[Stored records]
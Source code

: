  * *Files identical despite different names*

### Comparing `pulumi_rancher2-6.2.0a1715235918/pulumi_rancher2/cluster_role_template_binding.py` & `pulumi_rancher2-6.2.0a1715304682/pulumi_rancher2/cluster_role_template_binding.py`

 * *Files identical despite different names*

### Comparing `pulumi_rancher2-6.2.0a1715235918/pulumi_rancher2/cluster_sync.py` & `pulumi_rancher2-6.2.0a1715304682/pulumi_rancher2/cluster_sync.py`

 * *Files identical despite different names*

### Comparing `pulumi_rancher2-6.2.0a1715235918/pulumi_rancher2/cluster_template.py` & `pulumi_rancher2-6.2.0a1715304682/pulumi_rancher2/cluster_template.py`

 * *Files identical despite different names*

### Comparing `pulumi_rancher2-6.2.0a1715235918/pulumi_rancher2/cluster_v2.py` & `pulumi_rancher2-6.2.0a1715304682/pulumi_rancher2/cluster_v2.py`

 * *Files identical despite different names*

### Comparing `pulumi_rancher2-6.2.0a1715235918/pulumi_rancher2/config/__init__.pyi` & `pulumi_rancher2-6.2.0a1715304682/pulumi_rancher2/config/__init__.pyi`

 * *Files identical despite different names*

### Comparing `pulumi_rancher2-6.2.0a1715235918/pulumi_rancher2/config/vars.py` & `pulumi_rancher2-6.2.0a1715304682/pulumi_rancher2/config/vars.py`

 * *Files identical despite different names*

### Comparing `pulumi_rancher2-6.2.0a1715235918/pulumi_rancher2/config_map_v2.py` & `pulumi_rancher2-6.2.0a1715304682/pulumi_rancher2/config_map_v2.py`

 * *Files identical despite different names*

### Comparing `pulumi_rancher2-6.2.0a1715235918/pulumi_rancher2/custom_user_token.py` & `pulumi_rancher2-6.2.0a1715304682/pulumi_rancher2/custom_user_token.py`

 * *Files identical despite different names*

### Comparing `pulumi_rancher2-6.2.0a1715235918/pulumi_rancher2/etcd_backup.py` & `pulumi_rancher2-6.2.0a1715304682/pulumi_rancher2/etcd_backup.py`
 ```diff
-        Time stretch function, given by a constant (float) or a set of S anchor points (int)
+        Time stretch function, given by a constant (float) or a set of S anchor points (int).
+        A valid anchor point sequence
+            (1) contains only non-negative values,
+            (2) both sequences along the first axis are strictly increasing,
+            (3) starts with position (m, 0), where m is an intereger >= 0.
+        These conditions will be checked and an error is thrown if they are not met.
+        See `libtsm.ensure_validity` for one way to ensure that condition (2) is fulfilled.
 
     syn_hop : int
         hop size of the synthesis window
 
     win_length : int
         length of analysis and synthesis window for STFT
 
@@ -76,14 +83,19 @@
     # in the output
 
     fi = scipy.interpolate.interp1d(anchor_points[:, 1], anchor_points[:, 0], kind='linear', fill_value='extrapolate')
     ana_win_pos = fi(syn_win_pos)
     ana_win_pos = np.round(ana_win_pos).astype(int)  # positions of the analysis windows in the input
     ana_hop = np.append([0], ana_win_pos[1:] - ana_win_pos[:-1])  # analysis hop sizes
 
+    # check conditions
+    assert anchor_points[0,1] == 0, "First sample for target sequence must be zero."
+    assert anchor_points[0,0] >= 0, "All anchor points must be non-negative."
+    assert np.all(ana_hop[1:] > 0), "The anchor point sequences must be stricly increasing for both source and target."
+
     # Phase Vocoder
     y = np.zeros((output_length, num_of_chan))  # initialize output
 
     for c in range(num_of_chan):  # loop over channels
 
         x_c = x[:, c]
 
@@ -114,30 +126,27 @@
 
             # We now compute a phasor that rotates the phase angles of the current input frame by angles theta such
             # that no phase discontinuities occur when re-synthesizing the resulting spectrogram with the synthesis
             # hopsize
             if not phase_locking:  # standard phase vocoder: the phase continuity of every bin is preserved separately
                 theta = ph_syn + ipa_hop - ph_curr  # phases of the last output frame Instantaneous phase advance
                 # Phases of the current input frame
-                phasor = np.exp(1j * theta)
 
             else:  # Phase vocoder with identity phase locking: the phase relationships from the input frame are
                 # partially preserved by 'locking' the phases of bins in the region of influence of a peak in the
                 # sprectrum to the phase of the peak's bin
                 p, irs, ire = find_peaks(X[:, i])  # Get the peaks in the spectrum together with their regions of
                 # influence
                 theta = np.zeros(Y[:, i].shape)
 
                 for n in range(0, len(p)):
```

Exercise
All of the data above should be reproduced word for word.

Exercise response
Source code

:  * *Files identical despite different names*

### Comparing `pulumi_rancher2-6.2.0a1715235918/pulumi_rancher2/cluster_role_template_binding.py` & `pulumi_rancher2-6.2.0a1715304682/pulumi_rancher2/cluster_role_template_binding.py`

 * *Files identical despite different names*

### Comparing `pulumi_rancher2-6.2.0a1715235918/pulumi_rancher2/cluster_sync.py` & `pulumi_rancher2-6.2.0a1715304682/pulumi_rancher2/cluster_sync.py`

 * *Files identical despite different names*

### Comparing `pulumi_rancher2-6.2.0a1715235918/pulumi_rancher2/cluster_template.py` & `pulumi_rancher2-6.2.0a1715304682/pulumi_rancher2/cluster_template.py`

 * *Files identical despite different names*

### Comparing `pulumi_rancher2-6.2.0a1715235918/pulumi_rancher2/cluster_v2.py` & `pulumi_rancher2-6.2.0a1715304682/pulumi_rancher2/cluster_v2.py`

 * *Files identical despite different names*

### Comparing `pulumi_rancher2-6.2.0a1715235918/pulumi_rancher2/config/__init__.pyi` & `pulumi_rancher2-6.2.0a1715304682/pulumi_rancher2/config/__init__.pyi`

 * *Files identical despite different names*

### Comparing `pulumi_rancher2-6.2.0a1715235918/pulumi_rancher2/config/vars.py` & `pulumi_rancher2-6.2.0a1715304682/pulumi_rancher2/config/vars.py`

 * *Files identical despite different names*

### Comparing `pulumi_rancher2-6.2.0a1715235918/pulumi_rancher2/config_map_v2.py` & `pulumi_rancher2-6.2.0a1715304682/pulumi_rancher2/config_map_v2.py`

 * *Files identical despite different names*

### Comparing `pulumi_rancher2-6.2.0a1715235918/pulumi_rancher2/custom_user_token.py` & `pulumi_rancher2-6.2.0a1715304682/pulumi_rancher2/custom_user_token.py`

 * *Files identical despite different names*

### Comparing `pulumi_rancher2-6.2.0a1715235918/pulumi_rancher2/etcd_backup.py` & `pulumi_rancher2-6.2.0a1715304682/pulumi_rancher2/etcd_backup.py`
 ```diff
-        Time stretch function, given by a constant (float) or a set of S anchor points (int)
+        Time stretch function, given by a constant (float) or a set of S anchor points (int).
+        A valid anchor point sequence
+            (1) contains only non-negative values,
+            (2) both sequences along the first axis are strictly increasing,
+            (3) starts with position (m, 0), where m is an intereger >= 0.
+        These conditions will be checked and an error is thrown if they are not met.
+        See `libtsm.ensure_validity` for one way to ensure that condition (2) is fulfilled.
 
     syn_hop : int
         hop size of the synthesis window
 
     win_length : int
         length of analysis and synthesis window for STFT
 
@@ -76,14 +83,19 @@
     # in the output
 
     fi = scipy.interpolate.interp1d(anchor_points[:, 1], anchor_points[:, 0], kind='linear', fill_value='extrapolate')
     ana_win_pos = fi(syn_win_pos)
     ana_win_pos = np.round(ana_win_pos).astype(int)  # positions of the analysis windows in the input
     ana_hop = np.append([0], ana_win_pos[1:] - ana_win_pos[:-1])  # analysis hop sizes
 
+    # check conditions
+    assert anchor_points[0,1] == 0, "First sample for target sequence must be zero."
+    assert anchor_points[0,0] >= 0, "All anchor points must be non-negative."
+    assert np.all(ana_hop[1:] > 0), "The anchor point sequences must be stricly increasing for both source and target."
+
     # Phase Vocoder
     y = np.zeros((output_length, num_of_chan))  # initialize output
 
     for c in range(num_of_chan):  # loop over channels
 
         x_c = x[:, c]
 
@@ -114,30 +126,27 @@
 
             # We now compute a phasor that rotates the phase angles of the current input frame by angles theta such
             # that no phase discontinuities occur when re-synthesizing the resulting spectrogram with the synthesis
             # hopsize
             if not phase_locking:  # standard phase vocoder: the phase continuity of every bin is preserved separately
                 theta = ph_syn + ipa_hop - ph_curr  # phases of the last output frame Instantaneous phase advance
                 # Phases of the current input frame
-                phasor = np.exp(1j * theta)
 
             else:  # Phase vocoder with identity phase locking: the phase relationships from the input frame are
                 # partially preserved by 'locking' the phases of bins in the region of influence of a peak in the
                 # sprectrum to the phase of the peak's bin
                 p, irs, ire = find_peaks(X[:, i])  # Get the peaks in the spectrum together with their regions of
                 # influence
                 theta = np.zeros(Y[:, i].shape)
 
                 for n in range(0, len(p)):
```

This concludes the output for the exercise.